Standardizing content across categories is not a simple fix, Mendelsohn says. “Often information is stored in multiple places across the organization,” she says. “And it’s coming in from partners as well. To centralize that is not a small undertaking in time or money.”
But whatever the cost in time and money, multi-channel retailers will have to move to web-based content to stay competitive, Mendelsohn says. With new retailing channels, such as mobile phones, emerging, retailers need the flexibility of a central web-based repository for content.
“As additional channels are added, it increases the complexity of the situation,” Mendelsohn says. “If retailers put these systems in place today, it will enable them to grow in a more agile way than if they continue along the path that they’ve been going down.”
linda@verticalwebmedia.com
Product info
is not just a retailer’s problem
The challenges of standardized content are confronting more than just multi-channel retailers who are looking to use the same content in all channels.

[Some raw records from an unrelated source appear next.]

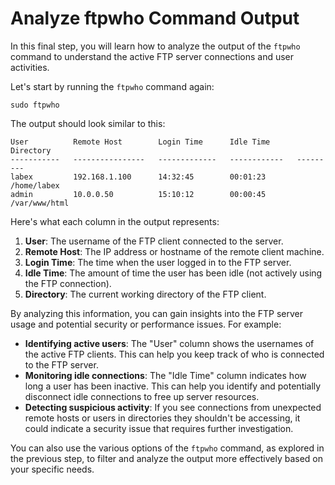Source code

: # Analyze ftpwho Command Output

In this final step, you will learn how to analyze the output of the `ftpwho` command to understand the active FTP server connections and user activities.

Let's start by running the `ftpwho` command again:

```
sudo ftpwho
```

The output should look similar to this:

```
User          Remote Host        Login Time      Idle Time      Directory
-----------   ----------------   -------------   ------------   ---------
labex         192.168.1.100      14:32:45        00:01:23       /home/labex
admin         10.0.0.50          15:10:12        00:00:45       /var/www/html
```

Here's what each column in the output represents:

1. **User**: The username of the FTP client connected to the server.
2. **Remote Host**: The IP address or hostname of the remote client machine.
3. **Login Time**: The time when the user logged in to the FTP server.
4. **Idle Time**: The amount of time the user has been idle (not actively using the FTP connection).
5. **Directory**: The current working directory of the FTP client.

By analyzing this information, you can gain insights into the FTP server usage and potential security or performance issues. For example:

- **Identifying active users**: The "User" column shows the usernames of the active FTP clients. This can help you keep track of who is connected to the FTP server.
- **Monitoring idle connections**: The "Idle Time" column indicates how long a user has been inactive. This can help you identify and potentially disconnect idle connections to free up server resources.
- **Detecting suspicious activity**: If you see connections from unexpected remote hosts or users in directories they shouldn't be accessing, it could indicate a security issue that requires further investigation.

You can also use the various options of the `ftpwho` command, as explored in the previous step, to filter and analyze the output more effectively based on your specific needs.
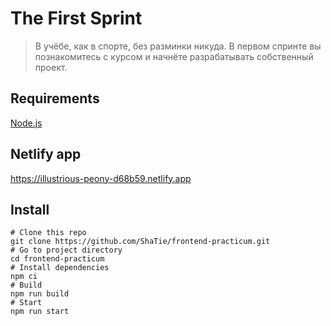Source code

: # The First Sprint
>В учёбе, как в спорте, без разминки никуда. В первом спринте вы познакомитесь с курсом и начнёте разрабатывать собственный проект. 

## Requirements
[Node.js](https://nodejs.org) 

## Netlify app
https://illustrious-peony-d68b59.netlify.app

## Install

```shell
# Clone this repo
git clone https://github.com/ShaTie/frontend-practicum.git
# Go to project directory
cd frontend-practicum
# Install dependencies
npm ci
# Build
npm run build
# Start
npm run start
```
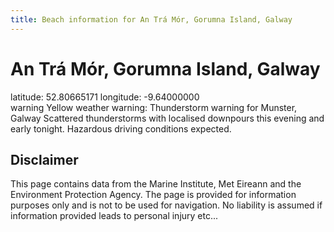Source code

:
```yaml
---
title: Beach information for An Trá Mór, Gorumna Island, Galway
---
```

# An Trá Mór, Gorumna Island, Galway 

<div class="location-info">latitude: 52.80665171 longitude: -9.64000000</div>
<div class="met-eireann-warnings"><span class="material-icons yellow-warning">warning</span>&nbsp;Yellow weather warning: Thunderstorm warning for Munster, Galway Scattered thunderstorms with localised downpours this evening and early tonight. Hazardous driving conditions expected.&nbsp;</div>
<div></div>

## Disclaimer

This page contains data from the Marine Institute, 
Met Eireann and the Environment Protection Agency. The page is provided for
information purposes only and is not to be used for navigation. No liability 
is assumed if information provided leads to personal injury etc...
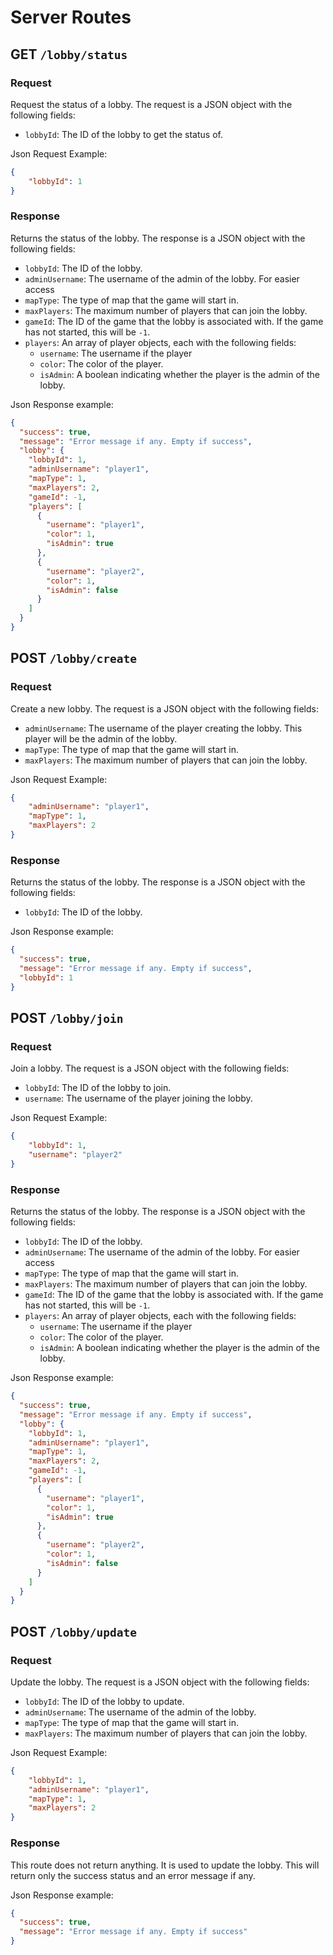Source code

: # Server Routes

## GET `/lobby/status`
### Request
Request the status of a lobby. The request is a JSON object with the following fields:
- `lobbyId`: The ID of the lobby to get the status of.

Json Request Example:
```json
{
    "lobbyId": 1
}
```
### Response
Returns the status of the lobby. The response is a JSON object with the following fields:
- `lobbyId`: The ID of the lobby.
- `adminUsername`: The username of the admin of the lobby. For easier access
- `mapType`: The type of map that the game will start in.
- `maxPlayers`: The maximum number of players that can join the lobby.
- `gameId`: The ID of the game that the lobby is associated with. If the game has not started, this will be `-1`.
- `players`: An array of player objects, each with the following fields:
  - `username`: The username if the player
  - `color`: The color of the player.
  - `isAdmin`: A boolean indicating whether the player is the admin of the lobby.

Json Response example:
```json
{
  "success": true,
  "message": "Error message if any. Empty if success",
  "lobby": {
    "lobbyId": 1,
    "adminUsername": "player1",
    "mapType": 1,
    "maxPlayers": 2,
    "gameId": -1,
    "players": [
      {
        "username": "player1",
        "color": 1,
        "isAdmin": true
      },
      {
        "username": "player2",
        "color": 1,
        "isAdmin": false
      }
    ]
  }
}
```

## POST `/lobby/create`
### Request
Create a new lobby. The request is a JSON object with the following fields:
- `adminUsername`: The username of the player creating the lobby. This player will be the admin of the lobby.
- `mapType`: The type of map that the game will start in.
- `maxPlayers`: The maximum number of players that can join the lobby.

Json Request Example:
```json
{
    "adminUsername": "player1",
    "mapType": 1,
    "maxPlayers": 2
}
```

### Response
Returns the status of the lobby. The response is a JSON object with the following fields:
- `lobbyId`: The ID of the lobby.

Json Response example:
```json
{
  "success": true,
  "message": "Error message if any. Empty if success",
  "lobbyId": 1
}
```

## POST `/lobby/join`
### Request
Join a lobby. The request is a JSON object with the following fields:
- `lobbyId`: The ID of the lobby to join.
- `username`: The username of the player joining the lobby.

Json Request Example:
```json
{
    "lobbyId": 1,
    "username": "player2"
}
```

### Response
Returns the status of the lobby. The response is a JSON object with the following fields:
- `lobbyId`: The ID of the lobby.
- `adminUsername`: The username of the admin of the lobby. For easier access
- `mapType`: The type of map that the game will start in.
- `maxPlayers`: The maximum number of players that can join the lobby.
- `gameId`: The ID of the game that the lobby is associated with. If the game has not started, this will be `-1`.
- `players`: An array of player objects, each with the following fields:
  - `username`: The username if the player
  - `color`: The color of the player.
  - `isAdmin`: A boolean indicating whether the player is the admin of the lobby.

Json Response example:
```json
{
  "success": true,
  "message": "Error message if any. Empty if success",
  "lobby": {
    "lobbyId": 1,
    "adminUsername": "player1",
    "mapType": 1,
    "maxPlayers": 2,
    "gameId": -1,
    "players": [
      {
        "username": "player1",
        "color": 1,
        "isAdmin": true
      },
      {
        "username": "player2",
        "color": 1,
        "isAdmin": false
      }
    ]
  }
}
```

## POST `/lobby/update`
### Request
Update the lobby. The request is a JSON object with the following fields:
- `lobbyId`: The ID of the lobby to update.
- `adminUsername`: The username of the admin of the lobby.
- `mapType`: The type of map that the game will start in.
- `maxPlayers`: The maximum number of players that can join the lobby.

Json Request Example:
```json
{
    "lobbyId": 1,
    "adminUsername": "player1",
    "mapType": 1,
    "maxPlayers": 2
}
```

### Response
This route does not return anything. It is used to update the lobby.
This will return only the success status and an error message if any.

Json Response example:
```json
{
  "success": true,
  "message": "Error message if any. Empty if success"
}
```

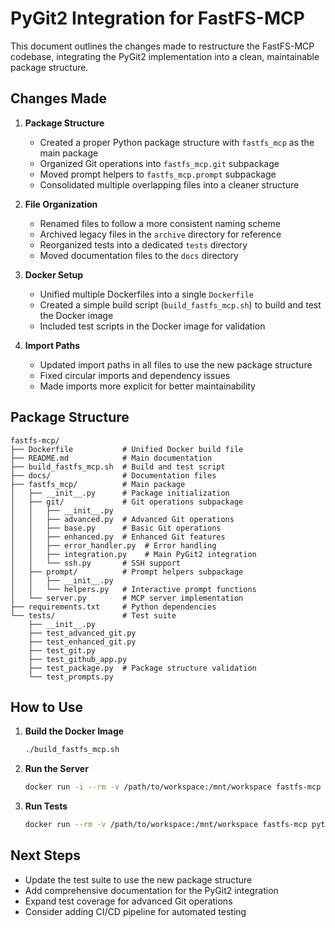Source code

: # PyGit2 Integration for FastFS-MCP

This document outlines the changes made to restructure the FastFS-MCP codebase, integrating the PyGit2 implementation into a clean, maintainable package structure.

## Changes Made

1. **Package Structure**
   - Created a proper Python package structure with `fastfs_mcp` as the main package
   - Organized Git operations into `fastfs_mcp.git` subpackage
   - Moved prompt helpers to `fastfs_mcp.prompt` subpackage
   - Consolidated multiple overlapping files into a cleaner structure

2. **File Organization**
   - Renamed files to follow a more consistent naming scheme
   - Archived legacy files in the `archive` directory for reference
   - Reorganized tests into a dedicated `tests` directory
   - Moved documentation files to the `docs` directory

3. **Docker Setup**
   - Unified multiple Dockerfiles into a single `Dockerfile`
   - Created a simple build script (`build_fastfs_mcp.sh`) to build and test the Docker image
   - Included test scripts in the Docker image for validation

4. **Import Paths**
   - Updated import paths in all files to use the new package structure
   - Fixed circular imports and dependency issues
   - Made imports more explicit for better maintainability

## Package Structure

```
fastfs-mcp/
├── Dockerfile           # Unified Docker build file
├── README.md            # Main documentation
├── build_fastfs_mcp.sh  # Build and test script
├── docs/                # Documentation files
├── fastfs_mcp/          # Main package
│   ├── __init__.py      # Package initialization
│   ├── git/             # Git operations subpackage
│   │   ├── __init__.py
│   │   ├── advanced.py  # Advanced Git operations
│   │   ├── base.py      # Basic Git operations
│   │   ├── enhanced.py  # Enhanced Git features
│   │   ├── error_handler.py  # Error handling
│   │   ├── integration.py    # Main PyGit2 integration
│   │   └── ssh.py       # SSH support
│   ├── prompt/          # Prompt helpers subpackage
│   │   ├── __init__.py
│   │   └── helpers.py   # Interactive prompt functions
│   └── server.py        # MCP server implementation
├── requirements.txt     # Python dependencies
└── tests/               # Test suite
    ├── __init__.py
    ├── test_advanced_git.py
    ├── test_enhanced_git.py
    ├── test_git.py
    ├── test_github_app.py
    ├── test_package.py  # Package structure validation
    └── test_prompts.py
```

## How to Use

1. **Build the Docker Image**
   ```bash
   ./build_fastfs_mcp.sh
   ```

2. **Run the Server**
   ```bash
   docker run -i --rm -v /path/to/workspace:/mnt/workspace fastfs-mcp
   ```

3. **Run Tests**
   ```bash
   docker run --rm -v /path/to/workspace:/mnt/workspace fastfs-mcp python -m unittest discover tests
   ```

## Next Steps

- Update the test suite to use the new package structure
- Add comprehensive documentation for the PyGit2 integration
- Expand test coverage for advanced Git operations
- Consider adding CI/CD pipeline for automated testing
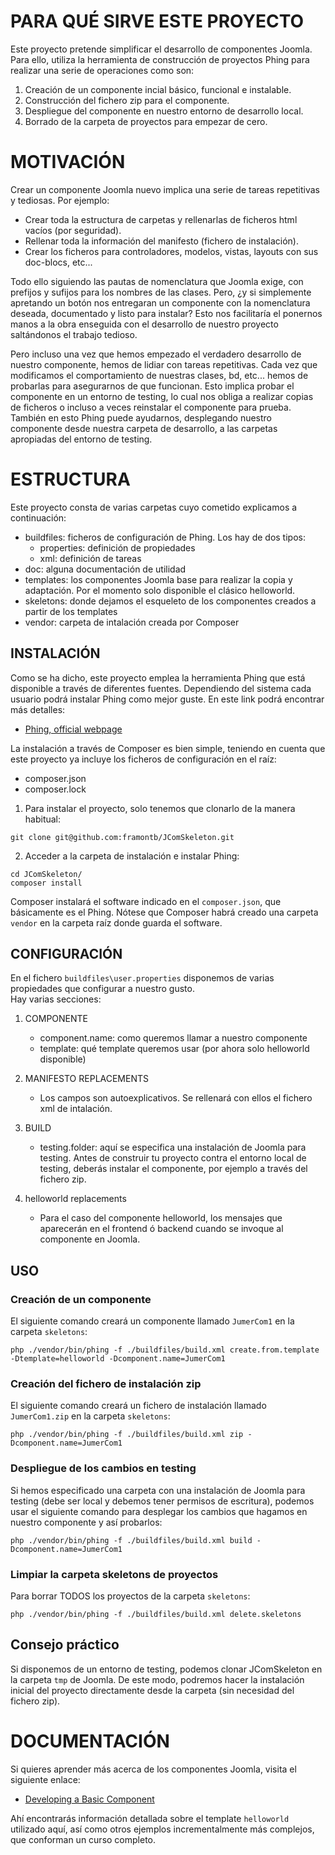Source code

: # PARA QUÉ SIRVE ESTE PROYECTO

Este proyecto pretende simplificar el desarrollo de componentes Joomla.
Para ello, utiliza la herramienta de construcción de proyectos Phing para realizar una serie de operaciones como son:

1. Creación de un componente incial básico, funcional e instalable.
2. Construcción del fichero zip para el componente.
3. Despliegue del componente en nuestro entorno de desarrollo local.
4. Borrado de la carpeta de proyectos para empezar de cero.

# MOTIVACIÓN

Crear un componente Joomla nuevo implica una serie de tareas repetitivas y tediosas.
Por ejemplo: 
* Crear toda la estructura de carpetas y rellenarlas de ficheros html vacíos (por seguridad). 
* Rellenar toda la información del manifesto (fichero de  instalación). 
* Crear los ficheros para controladores, modelos, vistas, layouts con sus doc-blocs, etc... 

Todo ello siguiendo las pautas de nomenclatura que Joomla exige, con prefijos y sufijos para los nombres de las clases. Pero, ¿y si simplemente apretando un botón nos entregaran un componente con la nomenclatura
deseada, documentado y listo para instalar? Esto nos facilitaría el ponernos manos a la obra enseguida con
el desarrollo de nuestro proyecto saltándonos el trabajo tedioso.

Pero incluso una vez que hemos empezado el verdadero desarrollo de nuestro componente, hemos de lidiar con
tareas repetitivas. Cada vez que modificamos el comportamiento de nuestras clases, bd, etc... hemos de probarlas para asegurarnos de que funcionan. Esto implica probar el componente en un entorno de testing, 
lo cual nos obliga a realizar copias de ficheros o incluso a veces reinstalar el componente para prueba. 
También en esto Phing puede ayudarnos, desplegando nuestro componente desde nuestra carpeta de desarrollo, 
a las carpetas apropiadas del entorno de testing.

# ESTRUCTURA

Este proyecto consta de varias carpetas cuyo cometido explicamos a continuación:
* buildfiles: ficheros de configuración de Phing. Los hay de dos tipos:
    * properties: definición de propiedades
    * xml: definición de tareas
* doc: alguna documentación de utilidad
* templates: los componentes Joomla base para realizar la copia y adaptación. 
Por el momento solo disponible el clásico helloworld.
* skeletons: donde dejamos el esqueleto de los componentes creados a partir de los templates
* vendor: carpeta de intalación creada por Composer

## INSTALACIÓN

Como se ha dicho, este proyecto emplea la herramienta Phing que está disponible a través de diferentes fuentes.
Dependiendo del sistema cada usuario podrá instalar Phing como mejor guste. En este link podrá encontrar más 
detalles:
* [Phing, official webpage](https://www.phing.info/)

La instalación a través de Composer es bien simple, teniendo en cuenta que este proyecto ya incluye los ficheros
de configuración en el raíz:
* composer.json
* composer.lock

1. Para instalar el proyecto, solo tenemos que clonarlo de la manera habitual:
```
git clone git@github.com:framontb/JComSkeleton.git
```
2. Acceder a la carpeta de instalación e instalar Phing:
```
cd JComSkeleton/
composer install
```


Composer instalará el software indicado en el `composer.json`, que básicamente es el Phing.
Nótese que Composer habrá creado una carpeta `vendor` en la carpeta raíz donde guarda el software.

## CONFIGURACIÓN


En el fichero `buildfiles\user.properties` disponemos de varias propiedades que configurar a nuestro gusto.  
Hay varias secciones:  
1. COMPONENTE
    * component.name: como queremos llamar a nuestro componente
    * template: qué template queremos usar (por ahora solo helloworld disponible)

2. MANIFESTO REPLACEMENTS
    * Los campos son autoexplicativos. Se rellenará con ellos el fichero xml de intalación.

3. BUILD
    * testing.folder: aquí se especifica una instalación de Joomla para testing. Antes de construir tu proyecto contra el entorno local de testing, deberás instalar el componente, por ejemplo a través del fichero zip.

4. helloworld replacements
    * Para el caso del componente helloworld, los mensajes que aparecerán en el frontend ó backend cuando se invoque al componente en Joomla.

## USO

### Creación de un componente

El siguiente comando creará un componente llamado `JumerCom1` en la carpeta `skeletons`:

`php ./vendor/bin/phing -f ./buildfiles/build.xml create.from.template -Dtemplate=helloworld -Dcomponent.name=JumerCom1`

### Creación del fichero de instalación zip

El siguiente comando creará un fichero de instalación llamado `JumerCom1.zip` en la carpeta `skeletons`:

`php ./vendor/bin/phing -f ./buildfiles/build.xml zip -Dcomponent.name=JumerCom1`

### Despliegue de los cambios en testing

Si hemos especificado una carpeta con una instalación de Joomla para testing (debe ser local y debemos tener permisos de escritura), podemos usar el siguiente comando para desplegar los cambios que hagamos en nuestro componente y así probarlos:

`php ./vendor/bin/phing -f ./buildfiles/build.xml build -Dcomponent.name=JumerCom1`

### Limpiar la carpeta skeletons de proyectos

Para borrar TODOS los proyectos de la carpeta `skeletons`:

`php ./vendor/bin/phing -f ./buildfiles/build.xml delete.skeletons`

## Consejo práctico

Si disponemos de un entorno de testing, podemos clonar JComSkeleton en la carpeta `tmp` de Joomla. De este modo, podremos hacer la instalación inicial del proyecto directamente desde la carpeta (sin necesidad del fichero zip).

# DOCUMENTACIÓN

Si quieres aprender más acerca de los componentes Joomla, visita el siguiente enlace:

* [Developing a Basic Component](https://docs.joomla.org/J3.x:Developing_an_MVC_Component/Developing_a_Basic_Component)

Ahí encontrarás información detallada sobre el template `helloworld` utilizado aquí, así como otros ejemplos incrementalmente más complejos, que conforman un curso completo.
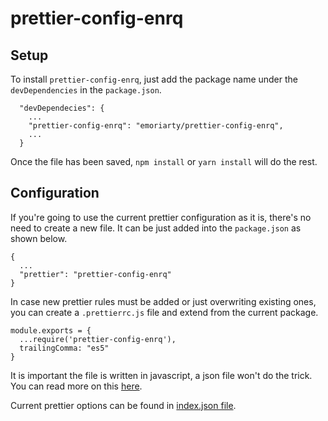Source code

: # prettier-config-enrq

## Setup

To install `prettier-config-enrq`, just add the package name under the `devDependencies` in the `package.json`.

```
  "devDependecies": {
    ...
    "prettier-config-enrq": "emoriarty/prettier-config-enrq",
    ...
  }
```

Once the file has been saved, `npm install` or `yarn install` will do the rest.

## Configuration

If you're going to use the current prettier configuration as it is, there's no need to create a new file. It can be just added into the `package.json` as shown below.

```
{
  ...
  "prettier": "prettier-config-enrq"
}
```

In case new prettier rules must be added or just overwriting existing ones, you can create a `.prettierrc.js` file and extend from the current package.

```
module.exports = {
  ...require('prettier-config-enrq'),
  trailingComma: "es5"
}
```

It is important the file is written in javascript, a json file won't do the trick. You can read more on this [here](https://prettier.io/docs/en/configuration.html#sharing-configurations).

Current prettier options can be found in [index.json file](./index.json).
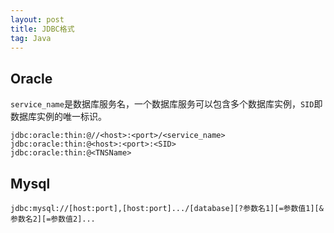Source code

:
 ```yaml
---
layout: post
title: JDBC格式
tag: Java
---
```

## Oracle
`service_name`是数据库服务名，一个数据库服务可以包含多个数据库实例，`SID`即数据库实例的唯一标识。

```shell
jdbc:oracle:thin:@//<host>:<port>/<service_name>
jdbc:oracle:thin:@<host>:<port>:<SID> 
jdbc:oracle:thin:@<TNSName> 
```

## Mysql
```shell
jdbc:mysql://[host:port],[host:port].../[database][?参数名1][=参数值1][&参数名2][=参数值2]... 
```

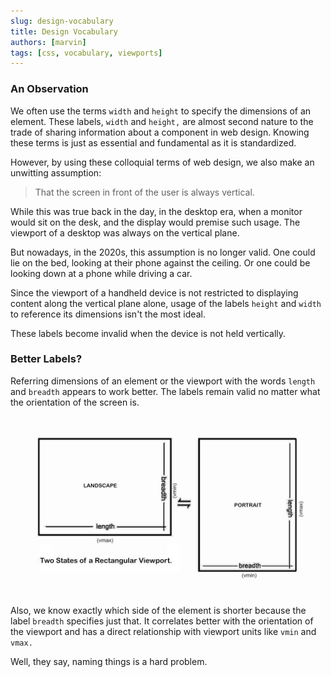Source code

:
 ```yaml
---
slug: design-vocabulary
title: Design Vocabulary
authors: [marvin]
tags: [css, vocabulary, viewports]
---
```


### An Observation 

We often use the terms `width` and `height` to specify the dimensions of an element. These labels, `width` and `height,` are almost second nature to the trade of sharing information about a component in web design. Knowing these terms is just as essential and fundamental as it is standardized.

However, by using these colloquial terms of web design, we also make an unwitting assumption: 

> That the screen in front of the user is always vertical. 

While this was true back in the day, in the desktop era, when a monitor would sit on the desk, and the display would premise such usage. The viewport of a desktop was always on the vertical plane. 

But nowadays, in the 2020s, this assumption is no longer valid. One could lie on the bed, looking at their phone against the ceiling. Or one could be looking down at a phone while driving a car. 

Since the viewport of a handheld device is not restricted to displaying content along the vertical plane alone, usage of the labels `height` and `width` to reference its dimensions isn't the most ideal. 

These labels become invalid when the device is not held vertically.

### Better Labels?

Referring dimensions of an element or the viewport with the words `length` and `breadth` appears to work better. The labels remain valid no matter what the orientation of the screen is.

![Portrait or landscape rectangles](./rectangles.jpg)

Also, we know exactly which side of the element is shorter because the label `breadth` specifies just that. It correlates better with the orientation of the viewport and has a direct relationship with viewport units like `vmin` and `vmax.` 

Well, they say, naming things is a hard problem. 
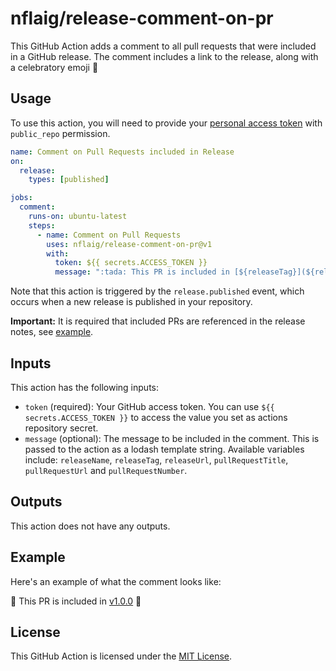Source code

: # nflaig/release-comment-on-pr

This GitHub Action adds a comment to all pull requests that were included in a GitHub release. The comment includes a link to the release, along with a celebratory emoji :tada:

## Usage

To use this action, you will need to provide your [personal access token](https://docs.github.com/en/authentication/keeping-your-account-and-data-secure/creating-a-personal-access-token) with `public_repo` permission.

```yaml
name: Comment on Pull Requests included in Release
on:
  release:
    types: [published]

jobs:
  comment:
    runs-on: ubuntu-latest
    steps:
      - name: Comment on Pull Requests
        uses: nflaig/release-comment-on-pr@v1
        with:
          token: ${{ secrets.ACCESS_TOKEN }}
          message: ":tada: This PR is included in [${releaseTag}](${releaseUrl}) :tada:"
```

Note that this action is triggered by the `release.published` event, which occurs when a new release is published in your repository.

**Important:** It is required that included PRs are referenced in the release notes, see [example](https://github.com/nflaig/test-release-comment-on-pr/releases/tag/v0.1.5).

## Inputs

This action has the following inputs:

- `token` (required): Your GitHub access token. You can use `${{ secrets.ACCESS_TOKEN }}` to access the value you set as actions repository secret.
- `message` (optional): The message to be included in the comment. This is passed to the action as a lodash template string.
  Available variables include: `releaseName`, `releaseTag`, `releaseUrl`, `pullRequestTitle`, `pullRequestUrl` and `pullRequestNumber`.

## Outputs

This action does not have any outputs.

## Example

Here's an example of what the comment looks like:

:tada: This PR is included in [v1.0.0](https://github.com/owner/repo/releases/tag/v1.0.0) :tada:

## License

This GitHub Action is licensed under the [MIT License](LICENSE).
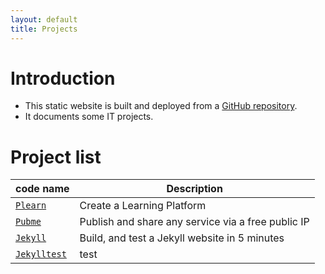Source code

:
 ```yaml
---
layout: default
title: Projects
---
```


[//]: #(Reference)
[prj_plearn]: ./list/plearn/README
[prj_pubme]:  ./list/pubme/README
[prj_jekyll]: ./list/jekyll/README
[prj_source]: https://github.com/abelgacem/project
[prj_test]:   index


# Introduction
- This static website is built and deployed from a [GitHub repository][prj_source].
- It documents some IT projects.




# Project list

|code name|Description|
|-|-|
|[`Plearn`][prj_plearn]|Create a Learning Platform|
|[`Pubme`][prj_pubme]|Publish and share any service via a free public IP|
|[`Jekyll`][prj_jekyll]|Build, and test a Jekyll website in 5 minutes|
|[`Jekylltest`][prj_test]|test|

<br>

Online retailers, search engines and marketers also are working to develop a common standard for describing products for SKU-based advertising and comparison shopping.
A group seeking to create such standards met informally in January to discuss the lack of a common platform for describing products and receiving advertising reports. It is working with the National Retail Federation’s Association for Retail Technology Standards to set up the protocol.
“The current state of how retailers describe the products to the feed engines and how the feed engines then provide feedback to the retailers is just a cacophony of different standards,” says Alan Rimm-Kaufman, president of consultants The Rimm-Kaufman Group and a former executive with retailer Crutchfield Corp., who participated in the discussions in January.